Word for word, transcribe all of the records.

• Saved entries:
------------------------------------------------

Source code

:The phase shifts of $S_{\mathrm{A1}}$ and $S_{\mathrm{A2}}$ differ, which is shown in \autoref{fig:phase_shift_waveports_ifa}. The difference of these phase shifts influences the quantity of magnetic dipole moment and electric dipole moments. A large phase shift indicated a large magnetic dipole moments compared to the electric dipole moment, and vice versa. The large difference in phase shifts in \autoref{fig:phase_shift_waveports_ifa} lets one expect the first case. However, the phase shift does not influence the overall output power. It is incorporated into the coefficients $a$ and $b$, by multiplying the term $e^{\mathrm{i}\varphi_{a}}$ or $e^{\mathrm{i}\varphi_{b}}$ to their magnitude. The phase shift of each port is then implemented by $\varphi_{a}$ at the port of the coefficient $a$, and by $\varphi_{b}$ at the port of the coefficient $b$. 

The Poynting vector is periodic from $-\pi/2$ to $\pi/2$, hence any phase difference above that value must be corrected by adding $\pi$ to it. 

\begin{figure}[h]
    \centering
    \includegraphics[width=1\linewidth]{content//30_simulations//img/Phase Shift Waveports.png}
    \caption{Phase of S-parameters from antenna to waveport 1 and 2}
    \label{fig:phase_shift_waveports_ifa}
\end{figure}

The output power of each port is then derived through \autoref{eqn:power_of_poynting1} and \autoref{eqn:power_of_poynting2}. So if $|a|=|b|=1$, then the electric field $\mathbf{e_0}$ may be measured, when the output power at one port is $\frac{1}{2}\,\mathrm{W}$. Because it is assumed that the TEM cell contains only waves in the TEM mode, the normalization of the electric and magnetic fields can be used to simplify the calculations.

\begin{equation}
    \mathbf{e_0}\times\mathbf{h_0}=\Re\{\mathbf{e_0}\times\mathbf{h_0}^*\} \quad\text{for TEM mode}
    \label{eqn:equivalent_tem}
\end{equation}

------------------------------------------------

• Final answer:
Source code

:The phase shifts of $S_{\mathrm{A1}}$ and $S_{\mathrm{A2}}$ differ, which is shown in \autoref{fig:phase_shift_waveports_ifa}. The difference of these phase shifts influences the quantity of magnetic dipole moment and electric dipole moments. A large phase shift indicated a large magnetic dipole moments compared to the electric dipole moment, and vice versa. The large difference in phase shifts in \autoref{fig:phase_shift_waveports_ifa} lets one expect the first case. However, the phase shift does not influence the overall output power. It is incorporated into the coefficients $a$ and $b$, by multiplying the term $e^{\mathrm{i}\varphi_{a}}$ or $e^{\mathrm{i}\varphi_{b}}$ to their magnitude. The phase shift of each port is then implemented by $\varphi_{a}$ at the port of the coefficient $a$, and by $\varphi_{b}$ at the port of the coefficient $b$. 

The Poynting vector is periodic from $-\pi/2$ to $\pi/2$, hence any phase difference above that value must be corrected by adding $\pi$ to it. 

\begin{figure}[h]
    \centering
    \includegraphics[width=1\linewidth]{content//30_simulations//img/Phase Shift Waveports.png}
    \caption{Phase of S-parameters from antenna to waveport 1 and 2}
    \label{fig:phase_shift_waveports_ifa}
\end{figure}

The output power of each port is then derived through \autoref{eqn:power_of_poynting1} and \autoref{eqn:power_of_poynting2}. So if $|a|=|b|=1$, then the electric field $\mathbf{e_0}$ may be measured, when the output power at one port is $\frac{1}{2}\,\mathrm{W}$. Because it is assumed that the TEM cell contains only waves in the TEM mode, the normalization of the electric and magnetic fields can be used to simplify the calculations.

\begin{equation}
    \mathbf{e_0}\times\mathbf{h_0}=\Re\{\mathbf{e_0}\times\mathbf{h_0}^*\} \quad\text{for TEM mode}
    \label{eqn:equivalent_tem}
\end{equation}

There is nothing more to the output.